I understand the feeling here, but I think this is the wrong view.
Studying A-level topics or topics that you need to teach but are not familiar with should be the first thing you do, not the last. If you “know your onions” everything else will be easier. This is the lead domino. The flywheel. The one thing that, when you nail it, makes everything else simple or out of date. Do you have problems creating a work schedule? Do you find it difficult to design or mark a review? Are you concerned about what type of activity to use in your classroom? Are you trying to advise students on more extensive reading? All of this can be greatly facilitated if your expertise is better. If you invest your time in acquiring knowledge, you will save a lot more time in the long run.
What can schools do to support the development of expertise?
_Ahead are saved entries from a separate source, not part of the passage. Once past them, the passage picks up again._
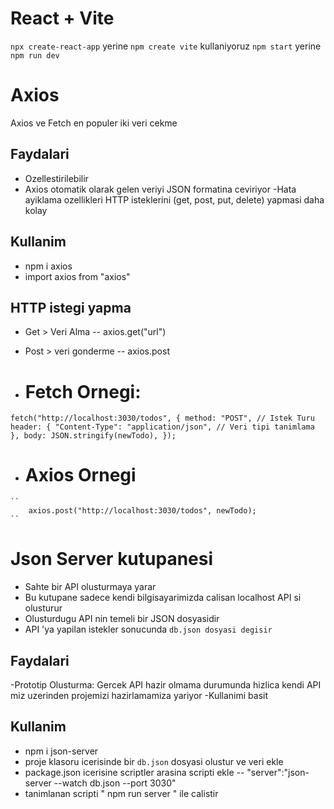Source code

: # React + Vite

`npx create-react-app` yerine `npm create vite` kullaniyoruz
`npm start` yerine `npm run dev`

# Axios

Axios ve Fetch en populer iki veri cekme

## Faydalari

- Ozellestirilebilir
- Axios otomatik olarak gelen veriyi JSON formatina ceviriyor
  -Hata ayiklama ozellikleri
  HTTP isteklerini (get, post, put, delete) yapmasi daha kolay

## Kullanim

- npm i axios
- import axios from "axios"

## HTTP istegi yapma

- Get > Veri Alma
  -- axios.get("url")

- Post > veri gonderme
--   axios.post
-   # Fetch Ornegi:

`` fetch("http://localhost:3030/todos", {
    method: "POST", // Istek Turu
    header: {
    "Content-Type": "application/json", // Veri tipi tanimlama
    },
    body: JSON.stringify(newTodo),
    });
``
-    # Axios Ornegi
    ``
        axios.post("http://localhost:3030/todos", newTodo);
    ``



# Json Server kutupanesi

- Sahte bir API olusturmaya yarar
- Bu kutupane sadece kendi bilgisayarimizda calisan localhost API si olusturur
- Olusturdugu API nin temeli bir JSON dosyasidir
- API 'ya yapilan istekler sonucunda `db.json dosyasi degisir`

## Faydalari

-Prototip Olusturma: Gercek API hazir olmama durumunda hizlica kendi API miz uzerinden projemizi hazirlamamiza yariyor
-Kullanimi basit

## Kullanim

- npm i json-server
- proje klasoru icerisinde bir `db.json` dosyasi olustur ve veri ekle
- package.json icerisine scriptler arasina scripti ekle
  -- "server":"json-server --watch db.json --port 3030"
- tanimlanan scripti " npm run server " ile calistir

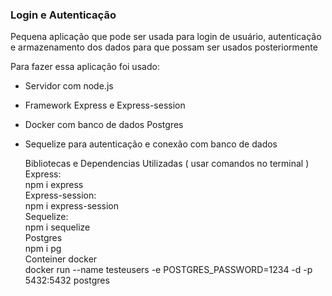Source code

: ### Login e Autenticação

Pequena aplicação que pode ser usada para login de usuário, autenticação e armazenamento dos dados para que possam ser usados posteriormente

Para fazer essa aplicação foi usado:
- Servidor com node.js
- Framework Express e Express-session
- Docker com banco de dados Postgres
- Sequelize para autenticação e conexão com banco de dados

  Bibliotecas e Dependencias Utilizadas ( usar comandos no terminal )<br>
  Express:<br>
  npm i express<br>
  Express-session:<br>
  npm i express-session<br>
  Sequelize:<br>
  npm i sequelize<br>
  Postgres<br>
  npm i pg<br>
  Conteiner docker<br>
  docker run --name testeusers -e POSTGRES_PASSWORD=1234 -d -p 5432:5432 postgres
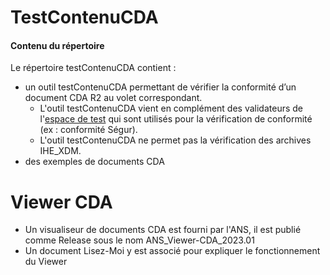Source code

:# TestContenuCDA 

#### Contenu du répertoire ####
Le répertoire testContenuCDA contient :
 - un outil testContenuCDA permettant de vérifier la conformité d’un document CDA R2 au volet correspondant.
   - L'outil testContenuCDA vient en complément des validateurs de l'[espace de test](https://interop.esante.gouv.fr/) qui sont utilisés pour la vérification de conformité (ex : conformité Ségur).
   - L'outil testContenuCDA ne permet pas la vérification des archives IHE_XDM.
 - des exemples de documents CDA 

# Viewer CDA

- Un visualiseur de documents CDA est fourni par l'ANS, il est publié comme Release sous le nom ANS_Viewer-CDA_2023.01
- Un document Lisez-Moi y est associé pour expliquer le fonctionnement du Viewer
Therefore, the CPD in schools should (sometimes) prioritize the development of expertise over pedagogy. Obviously, some senior executives may need to be convinced of this view. But it shouldn’t take long. Just look at how difficult it is for most schools to find new teachers who are able and willing to teach Key Stage 5. As curriculum plans are becoming more central in Ofsted-Land, schools with a workforce that can be flexible in terms of key stages can be a natural benefit. This can also take some time. For others, they already understand their CPD offer and adapt it to the employees accordingly.
Another point that Mary Myatt highlights in her book: The curriculum: Gallimaufry to Coherence (with more eloquence than me) is that for many teachers there seems to be an excessive trust in the completion of tasks and not in the understanding of the subject matter. The excessive trust in book looks, job exams, or whatever your school may call them, has created the unfortunate situation in which completed tasks serve as a proxy for understanding knowledge. Time fillers are used instead of thought fillers with predictable results.
“Do they do something with what they have been taught, or do they consume worksheets?“
In addition to a deep verbal questioning session, a half-finished task is far more valuable than an understanding task that, as we all know, can be “played” by the student or even plagiarized. At A level, this can have devastating consequences. Students may not really understand how superficial their understanding of a subject is until they are faced with a challenging question in an exam. Until then, the ship has sailed.
A more in-depth analysis within the classroom could prevent this problem from occurring, but only if the development of expertise takes priority. Schools should stand behind teachers with encouragement and meaningful support, and this can be done in a number of ways. Schools could invite experts to offer specialist master classes to employees. You could offer employees a protected time to read their topic or even give them the opportunity to complete a qualification. All of these approaches would make teaching the A level easier and are all easy to implement. Schools only need to prioritize funding accordingly (which is another problem!).
With regard to rating systems, the goals could be based on employees developing their expertise rather than basing them on more immediate achievement figures. This is of course difficult to “measure” at least in the short term. But sometimes we have to stop measuring things so often, and instead doing what we know will make a difference when it matters most.
Teaching a level can be a complex business, but we can simplify it. However, we only have a limited time. Let’s use it wisely.